■ **WHAT TO WORK ON**
Scan the records below. List lines holding "應報請內政部備查".

(Saved entries)
+ + + + +
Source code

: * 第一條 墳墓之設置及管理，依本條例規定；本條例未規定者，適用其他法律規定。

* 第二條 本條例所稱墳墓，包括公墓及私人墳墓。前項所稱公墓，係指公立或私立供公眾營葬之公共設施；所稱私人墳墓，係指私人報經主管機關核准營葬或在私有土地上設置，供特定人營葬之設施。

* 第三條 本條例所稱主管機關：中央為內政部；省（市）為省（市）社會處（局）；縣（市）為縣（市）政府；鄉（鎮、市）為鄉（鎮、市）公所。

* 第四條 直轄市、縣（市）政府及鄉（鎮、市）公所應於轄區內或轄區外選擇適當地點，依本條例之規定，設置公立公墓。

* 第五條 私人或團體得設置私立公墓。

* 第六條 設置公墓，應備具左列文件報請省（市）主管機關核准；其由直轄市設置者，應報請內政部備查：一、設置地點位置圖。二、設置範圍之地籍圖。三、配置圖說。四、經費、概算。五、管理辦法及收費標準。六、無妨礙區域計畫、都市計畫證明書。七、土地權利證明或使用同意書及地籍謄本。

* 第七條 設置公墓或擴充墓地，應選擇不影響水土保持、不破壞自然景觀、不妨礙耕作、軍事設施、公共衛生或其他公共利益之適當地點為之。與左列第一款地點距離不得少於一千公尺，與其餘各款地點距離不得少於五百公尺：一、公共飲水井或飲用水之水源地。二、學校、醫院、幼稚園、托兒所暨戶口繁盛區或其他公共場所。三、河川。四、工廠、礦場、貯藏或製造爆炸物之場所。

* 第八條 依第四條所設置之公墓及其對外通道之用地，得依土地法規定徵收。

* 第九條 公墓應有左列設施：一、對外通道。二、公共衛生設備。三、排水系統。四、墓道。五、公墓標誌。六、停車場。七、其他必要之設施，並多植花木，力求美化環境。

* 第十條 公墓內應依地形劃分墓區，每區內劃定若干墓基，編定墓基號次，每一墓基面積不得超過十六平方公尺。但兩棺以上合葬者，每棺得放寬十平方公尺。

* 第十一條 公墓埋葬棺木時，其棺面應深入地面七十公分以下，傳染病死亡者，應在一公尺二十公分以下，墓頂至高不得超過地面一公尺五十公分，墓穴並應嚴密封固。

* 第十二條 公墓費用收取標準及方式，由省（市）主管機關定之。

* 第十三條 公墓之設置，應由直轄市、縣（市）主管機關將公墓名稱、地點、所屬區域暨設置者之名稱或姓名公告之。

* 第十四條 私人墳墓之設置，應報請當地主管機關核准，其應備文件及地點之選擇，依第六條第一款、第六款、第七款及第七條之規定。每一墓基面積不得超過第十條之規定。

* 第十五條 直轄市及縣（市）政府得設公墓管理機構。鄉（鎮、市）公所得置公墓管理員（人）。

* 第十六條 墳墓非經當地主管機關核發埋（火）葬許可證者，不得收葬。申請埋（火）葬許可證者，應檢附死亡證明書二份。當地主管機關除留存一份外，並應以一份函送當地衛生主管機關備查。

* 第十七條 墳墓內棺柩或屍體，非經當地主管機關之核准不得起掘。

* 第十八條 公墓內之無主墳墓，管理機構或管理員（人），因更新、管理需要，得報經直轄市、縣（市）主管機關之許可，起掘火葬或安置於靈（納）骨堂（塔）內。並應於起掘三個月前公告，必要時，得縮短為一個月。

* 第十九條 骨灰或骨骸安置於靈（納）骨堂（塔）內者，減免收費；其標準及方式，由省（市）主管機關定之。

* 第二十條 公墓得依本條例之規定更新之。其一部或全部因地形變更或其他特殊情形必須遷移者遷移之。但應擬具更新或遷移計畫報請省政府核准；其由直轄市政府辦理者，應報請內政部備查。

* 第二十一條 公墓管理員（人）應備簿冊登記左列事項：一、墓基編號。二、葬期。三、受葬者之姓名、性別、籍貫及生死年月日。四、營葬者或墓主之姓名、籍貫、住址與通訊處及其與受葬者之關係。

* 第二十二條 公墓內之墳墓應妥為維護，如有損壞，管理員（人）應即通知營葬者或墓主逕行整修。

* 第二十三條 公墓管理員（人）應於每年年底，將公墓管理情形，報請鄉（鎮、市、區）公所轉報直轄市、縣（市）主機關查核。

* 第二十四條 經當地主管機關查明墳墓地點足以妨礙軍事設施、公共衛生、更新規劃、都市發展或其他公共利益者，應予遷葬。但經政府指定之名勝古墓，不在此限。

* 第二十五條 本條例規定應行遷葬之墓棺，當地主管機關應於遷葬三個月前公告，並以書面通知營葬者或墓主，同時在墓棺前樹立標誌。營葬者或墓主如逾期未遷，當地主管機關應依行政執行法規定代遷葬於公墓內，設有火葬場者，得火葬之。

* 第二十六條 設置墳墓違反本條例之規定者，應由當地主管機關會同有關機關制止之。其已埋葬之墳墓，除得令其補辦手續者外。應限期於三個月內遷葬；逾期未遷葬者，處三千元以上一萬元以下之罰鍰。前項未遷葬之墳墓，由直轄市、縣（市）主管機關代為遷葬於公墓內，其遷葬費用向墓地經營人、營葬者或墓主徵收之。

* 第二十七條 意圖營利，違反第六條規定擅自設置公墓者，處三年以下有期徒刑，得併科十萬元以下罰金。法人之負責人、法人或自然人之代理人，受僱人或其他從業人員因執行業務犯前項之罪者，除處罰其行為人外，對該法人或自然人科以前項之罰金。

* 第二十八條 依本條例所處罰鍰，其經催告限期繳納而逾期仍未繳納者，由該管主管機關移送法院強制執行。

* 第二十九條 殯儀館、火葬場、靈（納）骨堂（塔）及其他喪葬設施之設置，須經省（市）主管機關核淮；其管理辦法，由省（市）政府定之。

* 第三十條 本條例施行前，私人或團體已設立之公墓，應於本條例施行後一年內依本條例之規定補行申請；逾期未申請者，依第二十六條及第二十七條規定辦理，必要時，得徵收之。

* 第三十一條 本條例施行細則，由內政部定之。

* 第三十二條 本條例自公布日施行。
+ + + + +
■ **RESPONSE TO THIS EXERCISE**
* 第六條 設置公墓，應備具左列文件報請省（市）主管機關核准；其由直轄市設置者，應報請內政部備查：一、設置地點位置圖。二、設置範圍之地籍圖。三、配置圖說。四、經費、概算。五、管理辦法及收費標準。六、無妨礙區域計畫、都市計畫證明書。七、土地權利證明或使用同意書及地籍謄本。
* 第二十條 公墓得依本條例之規定更新之。其一部或全部因地形變更或其他特殊情形必須遷移者遷移之。但應擬具更新或遷移計畫報請省政府核准；其由直轄市政府辦理者，應報請內政部備查。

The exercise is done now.